» WORK ORDER
Below are some records; find each line that carries the word "Topics" and copy it.

» SOURCE INFORMATION
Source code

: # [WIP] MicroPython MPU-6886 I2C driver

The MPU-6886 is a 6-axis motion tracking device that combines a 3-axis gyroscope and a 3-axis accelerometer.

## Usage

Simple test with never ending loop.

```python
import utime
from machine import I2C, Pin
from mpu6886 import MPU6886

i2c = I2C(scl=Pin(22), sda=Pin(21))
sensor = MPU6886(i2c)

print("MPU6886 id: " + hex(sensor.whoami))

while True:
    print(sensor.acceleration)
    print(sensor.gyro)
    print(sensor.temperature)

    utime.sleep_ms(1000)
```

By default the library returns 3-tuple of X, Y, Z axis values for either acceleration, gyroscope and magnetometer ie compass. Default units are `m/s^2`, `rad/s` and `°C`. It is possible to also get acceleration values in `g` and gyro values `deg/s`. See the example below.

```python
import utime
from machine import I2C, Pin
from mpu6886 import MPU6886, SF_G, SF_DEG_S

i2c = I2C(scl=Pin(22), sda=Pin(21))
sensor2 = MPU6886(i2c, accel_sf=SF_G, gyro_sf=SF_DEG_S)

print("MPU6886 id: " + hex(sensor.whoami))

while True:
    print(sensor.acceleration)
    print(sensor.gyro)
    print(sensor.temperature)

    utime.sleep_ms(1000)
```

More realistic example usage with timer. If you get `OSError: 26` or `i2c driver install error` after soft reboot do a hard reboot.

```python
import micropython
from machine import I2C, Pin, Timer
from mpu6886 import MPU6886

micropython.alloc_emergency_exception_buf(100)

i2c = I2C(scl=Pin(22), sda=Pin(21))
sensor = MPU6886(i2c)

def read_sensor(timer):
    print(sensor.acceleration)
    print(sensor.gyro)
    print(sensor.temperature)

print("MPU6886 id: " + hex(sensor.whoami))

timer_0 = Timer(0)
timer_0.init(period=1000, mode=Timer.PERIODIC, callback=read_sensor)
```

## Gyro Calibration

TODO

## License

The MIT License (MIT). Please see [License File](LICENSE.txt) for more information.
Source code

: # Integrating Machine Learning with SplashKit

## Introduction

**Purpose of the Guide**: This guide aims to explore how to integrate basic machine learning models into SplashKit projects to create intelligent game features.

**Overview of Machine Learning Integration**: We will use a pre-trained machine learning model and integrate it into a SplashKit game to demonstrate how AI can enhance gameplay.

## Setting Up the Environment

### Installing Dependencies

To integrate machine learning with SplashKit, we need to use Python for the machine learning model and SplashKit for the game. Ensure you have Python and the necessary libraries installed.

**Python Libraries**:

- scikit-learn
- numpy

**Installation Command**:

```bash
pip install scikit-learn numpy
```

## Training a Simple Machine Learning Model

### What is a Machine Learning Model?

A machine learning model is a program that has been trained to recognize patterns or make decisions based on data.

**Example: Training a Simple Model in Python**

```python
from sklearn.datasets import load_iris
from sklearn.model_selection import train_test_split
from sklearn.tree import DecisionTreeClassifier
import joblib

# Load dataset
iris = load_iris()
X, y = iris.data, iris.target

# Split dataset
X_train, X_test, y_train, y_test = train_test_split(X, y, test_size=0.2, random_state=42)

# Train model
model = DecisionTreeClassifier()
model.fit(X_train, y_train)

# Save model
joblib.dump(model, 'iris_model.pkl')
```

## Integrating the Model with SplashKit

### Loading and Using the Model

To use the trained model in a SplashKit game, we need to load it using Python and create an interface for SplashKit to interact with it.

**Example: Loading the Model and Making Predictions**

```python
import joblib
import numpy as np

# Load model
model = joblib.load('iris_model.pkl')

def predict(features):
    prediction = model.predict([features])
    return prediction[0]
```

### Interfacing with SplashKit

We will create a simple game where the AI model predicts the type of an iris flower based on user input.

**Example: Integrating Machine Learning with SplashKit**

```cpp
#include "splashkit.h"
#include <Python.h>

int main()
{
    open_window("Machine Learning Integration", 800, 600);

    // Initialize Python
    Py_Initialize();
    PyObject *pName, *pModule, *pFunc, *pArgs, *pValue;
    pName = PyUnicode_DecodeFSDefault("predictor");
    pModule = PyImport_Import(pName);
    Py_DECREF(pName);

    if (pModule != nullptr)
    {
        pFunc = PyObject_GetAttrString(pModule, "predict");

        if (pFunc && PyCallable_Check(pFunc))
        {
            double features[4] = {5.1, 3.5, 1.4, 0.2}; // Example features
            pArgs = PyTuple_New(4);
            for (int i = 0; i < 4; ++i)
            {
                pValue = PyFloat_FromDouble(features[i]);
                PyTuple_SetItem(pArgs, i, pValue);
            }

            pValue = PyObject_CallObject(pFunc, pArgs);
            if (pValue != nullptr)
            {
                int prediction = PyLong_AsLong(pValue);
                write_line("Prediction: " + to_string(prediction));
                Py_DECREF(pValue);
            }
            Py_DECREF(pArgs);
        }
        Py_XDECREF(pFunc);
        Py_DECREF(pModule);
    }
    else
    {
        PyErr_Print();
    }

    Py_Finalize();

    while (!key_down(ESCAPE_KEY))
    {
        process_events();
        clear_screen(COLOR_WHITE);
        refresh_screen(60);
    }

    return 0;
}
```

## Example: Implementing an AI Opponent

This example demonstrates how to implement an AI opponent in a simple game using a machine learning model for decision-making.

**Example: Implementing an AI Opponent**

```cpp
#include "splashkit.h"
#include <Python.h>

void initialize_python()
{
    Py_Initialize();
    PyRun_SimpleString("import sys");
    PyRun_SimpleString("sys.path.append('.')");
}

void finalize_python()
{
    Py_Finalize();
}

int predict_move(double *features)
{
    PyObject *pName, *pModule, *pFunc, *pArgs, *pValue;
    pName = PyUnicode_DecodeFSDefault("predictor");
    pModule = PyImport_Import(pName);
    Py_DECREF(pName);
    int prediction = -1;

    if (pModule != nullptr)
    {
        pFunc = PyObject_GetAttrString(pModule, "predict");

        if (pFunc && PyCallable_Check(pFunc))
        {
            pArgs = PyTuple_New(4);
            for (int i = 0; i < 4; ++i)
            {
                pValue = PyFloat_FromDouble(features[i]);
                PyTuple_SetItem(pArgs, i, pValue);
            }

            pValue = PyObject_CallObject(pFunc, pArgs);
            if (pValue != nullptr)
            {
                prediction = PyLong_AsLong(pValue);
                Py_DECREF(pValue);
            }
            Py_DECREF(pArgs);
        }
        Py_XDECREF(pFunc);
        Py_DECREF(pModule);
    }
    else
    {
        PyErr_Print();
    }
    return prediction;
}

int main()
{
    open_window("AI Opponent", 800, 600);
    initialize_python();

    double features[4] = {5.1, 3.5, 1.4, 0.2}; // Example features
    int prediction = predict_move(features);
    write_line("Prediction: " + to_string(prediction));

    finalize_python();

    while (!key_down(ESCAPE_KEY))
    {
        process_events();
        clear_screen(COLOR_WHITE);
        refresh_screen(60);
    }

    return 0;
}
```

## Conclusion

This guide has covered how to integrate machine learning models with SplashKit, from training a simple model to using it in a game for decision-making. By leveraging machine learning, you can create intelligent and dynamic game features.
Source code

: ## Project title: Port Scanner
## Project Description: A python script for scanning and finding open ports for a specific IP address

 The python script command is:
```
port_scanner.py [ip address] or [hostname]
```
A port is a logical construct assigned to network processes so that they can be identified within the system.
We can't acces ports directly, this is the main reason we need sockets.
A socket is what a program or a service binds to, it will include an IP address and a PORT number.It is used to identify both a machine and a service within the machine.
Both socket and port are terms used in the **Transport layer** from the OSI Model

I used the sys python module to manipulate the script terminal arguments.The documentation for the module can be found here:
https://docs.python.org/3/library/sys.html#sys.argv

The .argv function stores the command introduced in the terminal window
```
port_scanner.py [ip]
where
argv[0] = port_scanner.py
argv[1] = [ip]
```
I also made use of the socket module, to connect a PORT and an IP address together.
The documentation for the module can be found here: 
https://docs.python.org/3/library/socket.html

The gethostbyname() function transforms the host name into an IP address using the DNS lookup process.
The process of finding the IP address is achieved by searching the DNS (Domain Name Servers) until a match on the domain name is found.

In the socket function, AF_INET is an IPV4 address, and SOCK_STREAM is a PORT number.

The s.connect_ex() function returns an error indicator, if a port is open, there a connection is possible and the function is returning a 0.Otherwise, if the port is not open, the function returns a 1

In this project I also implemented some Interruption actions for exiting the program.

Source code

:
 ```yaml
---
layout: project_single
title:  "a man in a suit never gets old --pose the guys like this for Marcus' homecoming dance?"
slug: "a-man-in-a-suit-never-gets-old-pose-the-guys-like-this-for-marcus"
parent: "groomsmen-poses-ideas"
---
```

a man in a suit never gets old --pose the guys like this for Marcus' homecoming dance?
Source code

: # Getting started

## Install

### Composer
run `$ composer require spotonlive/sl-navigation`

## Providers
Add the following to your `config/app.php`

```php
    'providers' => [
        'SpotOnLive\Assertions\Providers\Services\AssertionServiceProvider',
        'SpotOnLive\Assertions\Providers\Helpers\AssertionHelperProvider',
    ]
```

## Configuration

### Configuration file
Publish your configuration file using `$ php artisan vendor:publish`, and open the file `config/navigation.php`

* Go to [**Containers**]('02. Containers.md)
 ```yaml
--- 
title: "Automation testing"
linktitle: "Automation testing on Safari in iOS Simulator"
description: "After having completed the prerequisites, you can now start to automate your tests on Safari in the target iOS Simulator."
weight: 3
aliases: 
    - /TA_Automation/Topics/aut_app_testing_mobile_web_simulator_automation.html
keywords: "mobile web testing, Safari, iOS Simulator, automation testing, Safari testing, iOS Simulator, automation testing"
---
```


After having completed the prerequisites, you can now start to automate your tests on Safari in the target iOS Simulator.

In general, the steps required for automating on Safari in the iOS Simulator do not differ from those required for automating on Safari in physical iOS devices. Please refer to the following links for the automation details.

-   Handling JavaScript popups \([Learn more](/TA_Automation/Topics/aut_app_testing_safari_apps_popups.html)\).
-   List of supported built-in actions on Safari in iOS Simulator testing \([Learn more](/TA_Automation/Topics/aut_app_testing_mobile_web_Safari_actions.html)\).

» EXERCISE OUTPUT
    - /TA_Automation/Topics/aut_app_testing_mobile_web_simulator_automation.html
-   Handling JavaScript popups \([Learn more](/TA_Automation/Topics/aut_app_testing_safari_apps_popups.html)\).
-   List of supported built-in actions on Safari in iOS Simulator testing \([Learn more](/TA_Automation/Topics/aut_app_testing_mobile_web_Safari_actions.html)\).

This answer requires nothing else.